Per gli operatori europei questo atterra in due punti concreti. Il primo sono gli appalti e le partnership pubbliche: università, programmi di sostegno ed emittenti di servizio pubblico che collaborano su videogiochi o esport devono sempre più rispondere a una domanda sul titolare effettivo della controparte, e oggi quella risposta è cambiata. Il secondo è la strategia di talenti e studi nel Regno Unito e in Svezia, dove si trovano Codemasters, Criterion e DICE. Quegli studi sono stati storicamente protetti dall'essere voci visibili nel portafoglio di una società quotata. La visibilità era una forma di protezione, ed è appena stata ritirata.
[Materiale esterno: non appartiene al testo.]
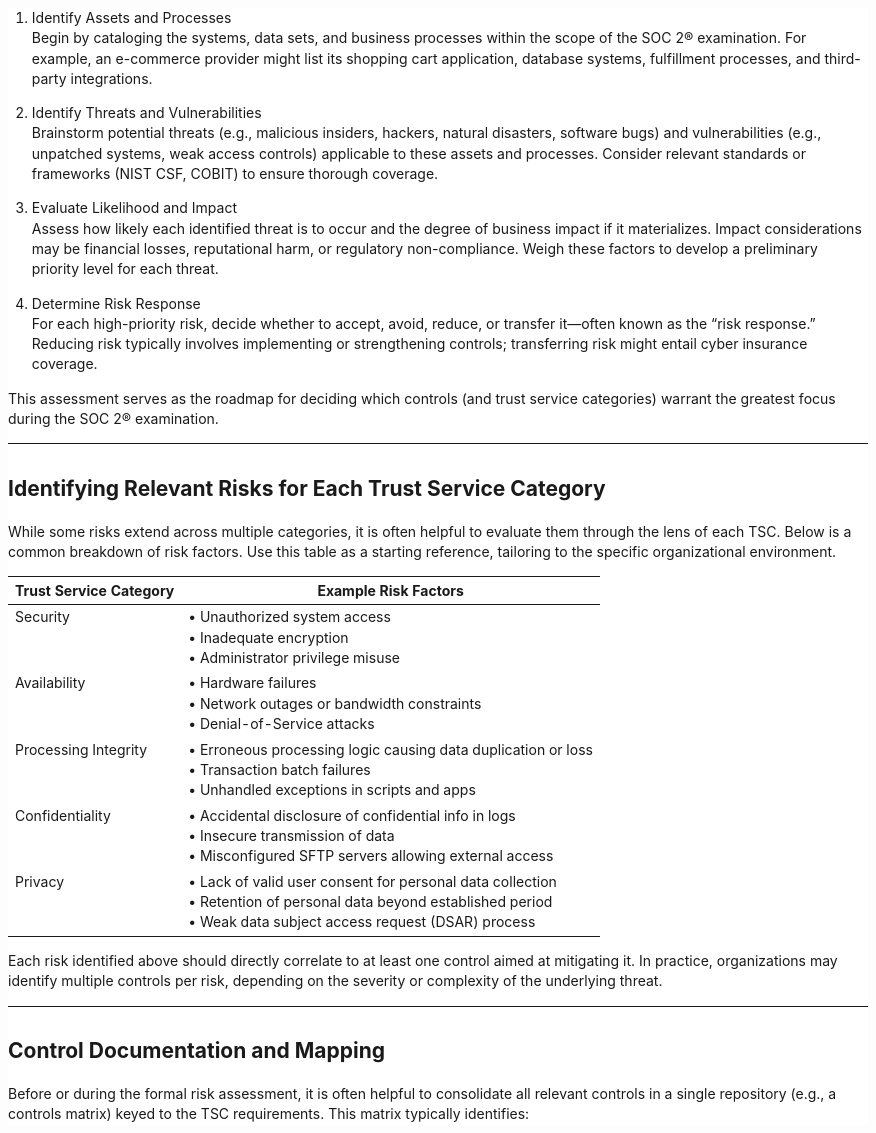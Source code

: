 1. Identify Assets and Processes  
   Begin by cataloging the systems, data sets, and business processes within the scope of the SOC 2® examination. For example, an e-commerce provider might list its shopping cart application, database systems, fulfillment processes, and third-party integrations.

2. Identify Threats and Vulnerabilities  
   Brainstorm potential threats (e.g., malicious insiders, hackers, natural disasters, software bugs) and vulnerabilities (e.g., unpatched systems, weak access controls) applicable to these assets and processes. Consider relevant standards or frameworks (NIST CSF, COBIT) to ensure thorough coverage.

3. Evaluate Likelihood and Impact  
   Assess how likely each identified threat is to occur and the degree of business impact if it materializes. Impact considerations may be financial losses, reputational harm, or regulatory non-compliance. Weigh these factors to develop a preliminary priority level for each threat.

4. Determine Risk Response  
   For each high-priority risk, decide whether to accept, avoid, reduce, or transfer it—often known as the “risk response.” Reducing risk typically involves implementing or strengthening controls; transferring risk might entail cyber insurance coverage.

This assessment serves as the roadmap for deciding which controls (and trust service categories) warrant the greatest focus during the SOC 2® examination.  

-------------------------------------------------------------------------------
## Identifying Relevant Risks for Each Trust Service Category

While some risks extend across multiple categories, it is often helpful to evaluate them through the lens of each TSC. Below is a common breakdown of risk factors. Use this table as a starting reference, tailoring to the specific organizational environment.

| Trust Service Category | Example Risk Factors                                              |
|------------------------|--------------------------------------------------------------------|
| Security              | • Unauthorized system access <br/> • Inadequate encryption <br/> • Administrator privilege misuse |
| Availability          | • Hardware failures <br/> • Network outages or bandwidth constraints <br/> • Denial-of-Service attacks  |
| Processing Integrity  | • Erroneous processing logic causing data duplication or loss <br/> • Transaction batch failures <br/> • Unhandled exceptions in scripts and apps |
| Confidentiality       | • Accidental disclosure of confidential info in logs <br/> • Insecure transmission of data <br/> • Misconfigured SFTP servers allowing external access |
| Privacy               | • Lack of valid user consent for personal data collection <br/> • Retention of personal data beyond established period <br/> • Weak data subject access request (DSAR) process |

Each risk identified above should directly correlate to at least one control aimed at mitigating it. In practice, organizations may identify multiple controls per risk, depending on the severity or complexity of the underlying threat.

-------------------------------------------------------------------------------
## Control Documentation and Mapping

Before or during the formal risk assessment, it is often helpful to consolidate all relevant controls in a single repository (e.g., a controls matrix) keyed to the TSC requirements. This matrix typically identifies:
Nulla di ciò preannuncia comportamenti scorretti e non va letto così. La proprietà privata può essere paziente in modi che il ciclo trimestrale impedisce attivamente, e ci sono argomenti seri secondo cui un proprietario di lungo periodo giova a un'azienda di videogiochi più di un mercato che punisce un'uscita rinviata. L'affermazione onesta è più stretta e più ferma: l'esito dipende ora interamente dall'intenzione del proprietario, e voi avete perso la possibilità di verificarla in modo indipendente.
Sostituite l'informativa con una clausola
La reazione corretta non è speculare sui piani di EA. È prendere atto che un meccanismo di sorveglianza su cui contavate è stato spento, e ricostruire la protezione equivalente dove il controllo è vostro, cioè nel contratto. È una disciplina generale a cui oggi capita di avere una scadenza, e vale per ogni fornitore privato da cui dipendete, non solo per questo.
Quattro clausole da cercare: un preavviso davvero sufficiente a ripianificare, di norma dodici mesi e non novanta giorni per qualunque cosa sia incorporata nel vostro prodotto; una clausola di cambio di controllo che vi dia diritti anziché limitarsi a informarvi; deposito fiduciario o accordi di continuità per tutto ciò che non potreste ricostruire da soli, compresi i dati necessari a migrare; e un obbligo esplicito di assistenza alla transizione con una durata indicata, perché la disponibilità ad aiutarvi ad andare via è il miglior indicatore di come andrà davvero una dismissione.
Poi riportate il vostro monitoraggio su ciò che resta osservabile. Gli annunci di lavoro, i bilanci degli studi presso Companies House e Bolagsverket, le registrazioni delle licenze e il calendario delle uscite restano pubblici e restano informativi. Sono un segnale più debole di un bilancio, e raccoglierli è lavoro vero. Quel lavoro è il prezzo di trattare con un'azienda che non deve più dirvi nulla, e chi lo mette a budget saprà semplicemente cose che i concorrenti scopriranno tardi.